Taurus polymer framed pistols seem to have more than their fair share of feeding issues, although that may be a reflection of the larger numbers of them out there.

MCgunner
April 15, 2008, 09:38 AM
If you want to poll combat handgun instructors (not safety introduction guys), you will notice a great proportion of M1911s. (BTW, I have never seen an instructor's M1911 ever go down during a training session.)

What conclusion could you draw from that?

That if you put 5K into a custom 1911, it might even feed something other than ball? That ranges don't rent out Wilson customs, but rather stock RIAs and Springfields?

Just a guess.

I gave up on 1911s 20 years ago. Can't afford one that actually works.

armoredman
April 15, 2008, 10:38 AM
But, Springfield, H&K, Glock, SIG pistols are rented more than Ruger and CZ, are they not?
Not neccesarily - the CZ-83 was a very popular rental, and all the Rugers P series rented a lot, due to the low cost of the new sidearms. People wanted to test drive before they purchased. The Glocks did get rented quite a bit, (local academy used Glock, and we had thier course of fire on the wall - cadets would come in every week to rent and improve), but we had a shelf and a half of them, so the wear was spread out.
Same with the HKs, the only one that made it through with no problem was the P7M8. The differance in quality from the P7 to the USP was stunning.
The SiG 220 broke it's frame, the SiG P230 broke three internal springs at once, (wasn't there for that one, on vacation, was told it was an interesting failure), and the P226 apparently locked up vault tight for no apparent reason. The boss shipped that one to SiG, never saw it again, IIRC. She had fired everything built, and her chosen carry gun was a 3 inch Smith 44 Spl....
I also have to say, rental range ammo at that store was the exact same as on the shelf in the main store. Remanufactured was avilable, but not often used. We also didn't really care if you popped a few of your own through our guns, IF they weren't reloads. Guns were cleaned every night, time permitting. Yes, they were abused, and some range officers did not take any care of them at all. That's why I say, one year on a rental range is a lifetime of use on the street.
Let me tell you one more range story - had an just coming off-duty police officer come in once, just to pop a few through his duty sidearm. He drew his HK USP from his issue rig...and it failed to fire every other round. He went straight from the range to the station, and got a new one. Thier armorer came in every week with a box full of repaired USPs to test fire. TPD went to G-rock very soon after that....

Old Dog
April 15, 2008, 11:01 AM
Armoredman, I find your observations on the H&K USP of interest. My department's issue is the USP-9, and we experience very, very few problems with 'em ... much as I dislike this pistol (unergonomic, chunky, doesn't point well for me, cheese-grater frontstrap, etc.) I've gotta admit, the dern things have been incredibly reliable. Was this a systemic problem with the TPD's pistols in the first couple production and issue years?

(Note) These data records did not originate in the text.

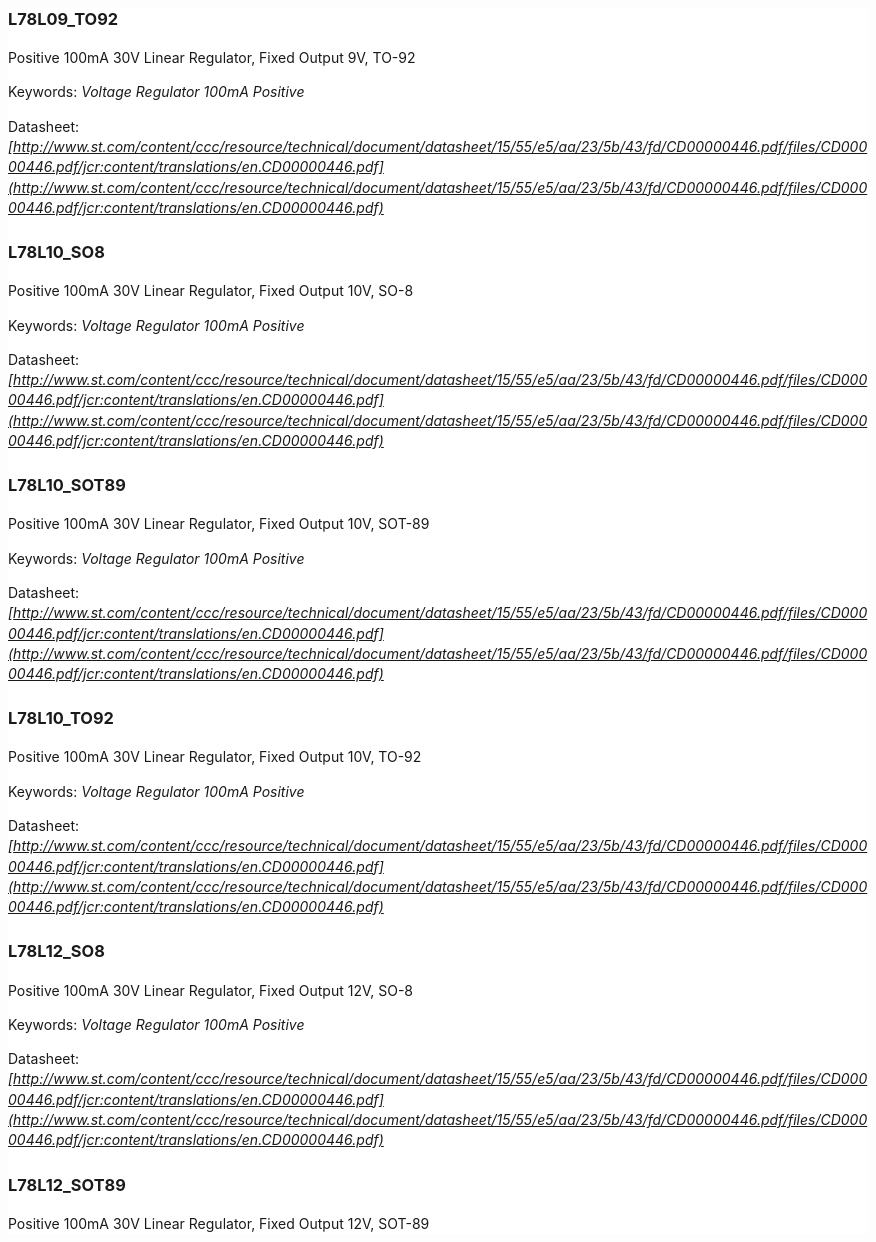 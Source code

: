 ### L78L09_TO92
Positive 100mA 30V Linear Regulator, Fixed Output 9V, TO-92


Keywords: *Voltage Regulator 100mA Positive*

Datasheet: *[http://www.st.com/content/ccc/resource/technical/document/datasheet/15/55/e5/aa/23/5b/43/fd/CD00000446.pdf/files/CD00000446.pdf/jcr:content/translations/en.CD00000446.pdf](http://www.st.com/content/ccc/resource/technical/document/datasheet/15/55/e5/aa/23/5b/43/fd/CD00000446.pdf/files/CD00000446.pdf/jcr:content/translations/en.CD00000446.pdf)*

### L78L10_SO8
Positive 100mA 30V Linear Regulator, Fixed Output 10V, SO-8


Keywords: *Voltage Regulator 100mA Positive*

Datasheet: *[http://www.st.com/content/ccc/resource/technical/document/datasheet/15/55/e5/aa/23/5b/43/fd/CD00000446.pdf/files/CD00000446.pdf/jcr:content/translations/en.CD00000446.pdf](http://www.st.com/content/ccc/resource/technical/document/datasheet/15/55/e5/aa/23/5b/43/fd/CD00000446.pdf/files/CD00000446.pdf/jcr:content/translations/en.CD00000446.pdf)*

### L78L10_SOT89
Positive 100mA 30V Linear Regulator, Fixed Output 10V, SOT-89


Keywords: *Voltage Regulator 100mA Positive*

Datasheet: *[http://www.st.com/content/ccc/resource/technical/document/datasheet/15/55/e5/aa/23/5b/43/fd/CD00000446.pdf/files/CD00000446.pdf/jcr:content/translations/en.CD00000446.pdf](http://www.st.com/content/ccc/resource/technical/document/datasheet/15/55/e5/aa/23/5b/43/fd/CD00000446.pdf/files/CD00000446.pdf/jcr:content/translations/en.CD00000446.pdf)*

### L78L10_TO92
Positive 100mA 30V Linear Regulator, Fixed Output 10V, TO-92


Keywords: *Voltage Regulator 100mA Positive*

Datasheet: *[http://www.st.com/content/ccc/resource/technical/document/datasheet/15/55/e5/aa/23/5b/43/fd/CD00000446.pdf/files/CD00000446.pdf/jcr:content/translations/en.CD00000446.pdf](http://www.st.com/content/ccc/resource/technical/document/datasheet/15/55/e5/aa/23/5b/43/fd/CD00000446.pdf/files/CD00000446.pdf/jcr:content/translations/en.CD00000446.pdf)*

### L78L12_SO8
Positive 100mA 30V Linear Regulator, Fixed Output 12V, SO-8


Keywords: *Voltage Regulator 100mA Positive*

Datasheet: *[http://www.st.com/content/ccc/resource/technical/document/datasheet/15/55/e5/aa/23/5b/43/fd/CD00000446.pdf/files/CD00000446.pdf/jcr:content/translations/en.CD00000446.pdf](http://www.st.com/content/ccc/resource/technical/document/datasheet/15/55/e5/aa/23/5b/43/fd/CD00000446.pdf/files/CD00000446.pdf/jcr:content/translations/en.CD00000446.pdf)*

### L78L12_SOT89
Positive 100mA 30V Linear Regulator, Fixed Output 12V, SOT-89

We had a class this last weekend with 28 people shooting. Out of the 28 there were 5 1911's. 2 Kimbers, a Colt, a Llama and a Springer. 3 of the 5 had problems. Both Kimbers had a couple each and the Springer had chronic problems. The Llama and the Colt made it all the way through the class.
Of course, this observation doesn't mean much when you don't tell us what sort of class it was ... My observations (from personal experience): reliability results from a sampling of lower-end box-stock 1911s in the hands of 10 novice shooters at an intro-to-handguns type class (i.e., CPL/CHL training) is gonna be radically different than the reliability of 10 1911s in the hands of say, a group of folks attending an advanced pistol class at Thunder Ranch ...

Nikon777
April 15, 2008, 11:10 AM
Haha, I thought I was the only one who thought the front strap checkering on the USP's was a little too aggressive. :p

1911 guy
April 15, 2008, 11:26 AM
I agree completely with Old Dog. My wife and I took the basic CCW class here in Ohio about 5 years ago. I've been a serious student of the 1911 for a couple decades (use, not 'smithing) and taught my wife the basics of gunhandling. She uses a Sig P232.

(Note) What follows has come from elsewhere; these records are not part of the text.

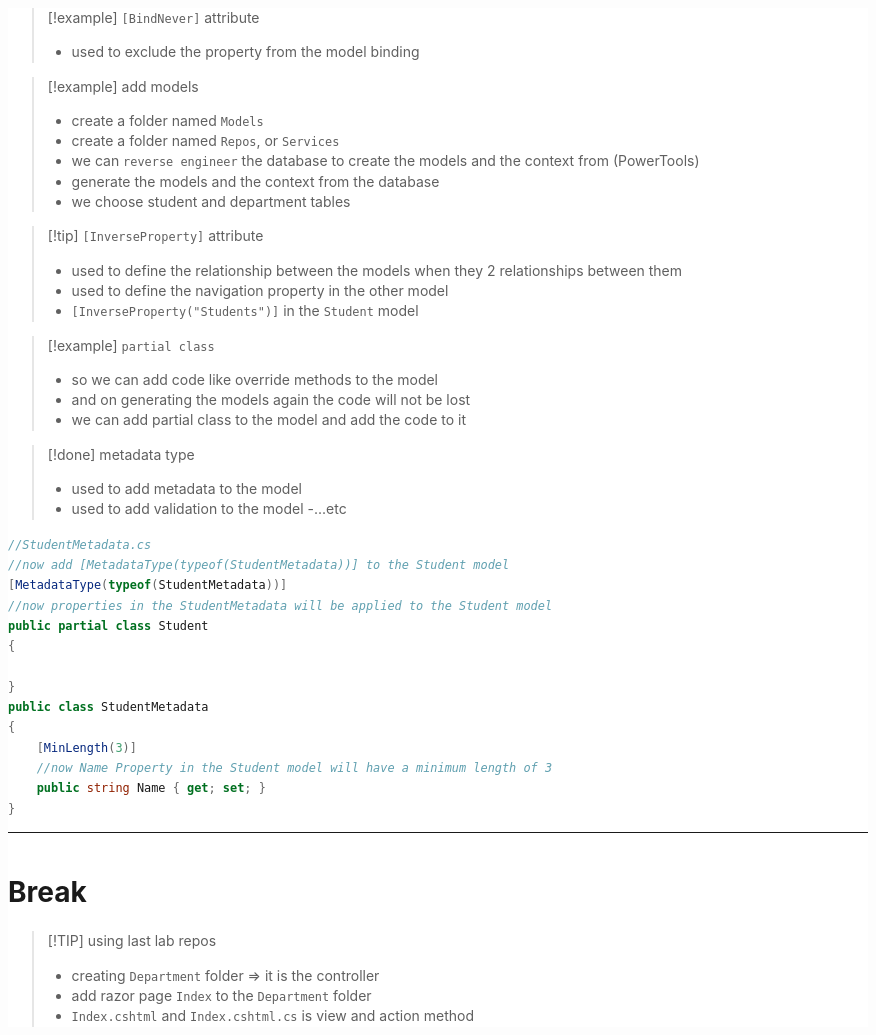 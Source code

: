 > [!example] `[BindNever]` attribute
>
> - used to exclude the property from the model binding

> [!example] add models
>
> - create a folder named `Models`
> - create a folder named `Repos`, or `Services`
> - we can `reverse engineer` the database to create the models and the context from (PowerTools)
> - generate the models and the context from the database
> - we choose student and department tables

> [!tip] `[InverseProperty]` attribute
>
> - used to define the relationship between the models when they 2 relationships between them
> - used to define the navigation property in the other model
> - `[InverseProperty("Students")]` in the `Student` model

> [!example] `partial class`
>
> - so we can add code like override methods to the model
> - and on generating the models again the code will not be lost
> - we can add partial class to the model and add the code to it

> [!done] metadata type
>
> - used to add metadata to the model
> - used to add validation to the model
>   -...etc

```csharp
//StudentMetadata.cs
//now add [MetadataType(typeof(StudentMetadata))] to the Student model
[MetadataType(typeof(StudentMetadata))]
//now properties in the StudentMetadata will be applied to the Student model
public partial class Student
{

}
public class StudentMetadata
{
    [MinLength(3)]
    //now Name Property in the Student model will have a minimum length of 3
    public string Name { get; set; }
}
```

---

# Break

> [!TIP] using last lab repos
>
> - creating `Department` folder => it is the controller
> - add razor page `Index` to the `Department` folder
> - `Index.cshtml` and `Index.cshtml.cs` is view and action method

When at the class, there were the handguns of all types, from a .22 target pistol to a Luger. The users were varied from new user with new gun to a retired Gunnery Sergeant who seemed to know his way around a bang-stick. He had the Luger. I remember him and it.

Problems were not confined to gun type, they were relative to the experience of the operator. I saw everything from a grown man limp-wrist a Ruger 9mm, to a woman be unable to use the DAO trigger on her S&W hammerless revolver. The grandmother with the .22 target gun did remarkably well, as I remember. :D

Hardware issues are a drop in the bucket when compared to the training issues that go unresolved for the majority of "non-dedicated" shooters. Pick a reputable model and brand, learn how to properly maintain it, burn lots of ammo with skill use/improvement in mind and get formal training. My crystal ball says your problems will be very minimal, if any.

Desertscout
April 15, 2008, 03:22 PM
Of course, this observation doesn't mean much when you don't tell us what sort of class it was ... My observations (from personal experience): reliability results from a sampling of lower-end box-stock 1911s in the hands of 10 novice shooters at an intro-to-handguns type class (i.e., CPL/CHL training) is gonna be radically different than the reliability of 10 1911s in the hands of say, a group of folks attending an advanced pistol class at Thunder Ranch ...
I don't see that it really makes a bit of difference. Shooting is shooting. The gun either malfs or it doesn't. This does NOT include user induced malfs. Whether you shoot 10 rounds or 1000, it doesn't matter. We teach 6 levels of handgun classes from CCW to Close Range Gunfighting and several NRA classes. It doesn't matter what we teach, the results are fairly predictable.

Old Dog
April 15, 2008, 03:48 PM
Desertscout saysI don't see that it really makes a bit of difference.
Absolutely it does. I see 1911 neophytes all the time, folks who've bought one for whatever reasons, who don't even know how to field strip or reassemble their pistols, who haven't taken them down, cleaned or lubed their pistols prior to taking 'em to the range ... And yep, sure 'nuff, lotsa these pistols don't run reliably ... I do see significant numbers of 1911 malfunctions, but not normally in the hands of those experienced with the operating system, maintenance and shooting procedures for the platform.
The gun either malfs or it doesn't. Not so fast, there ... just not quite true if we're talking about those experienced persons who use 1911s for real world work. I take it that you're not a 1911 guy. Most 1911 aficianados understand how to keep their pistols running, and simply don't carry/shoot 1911s that aren't reliable for them ...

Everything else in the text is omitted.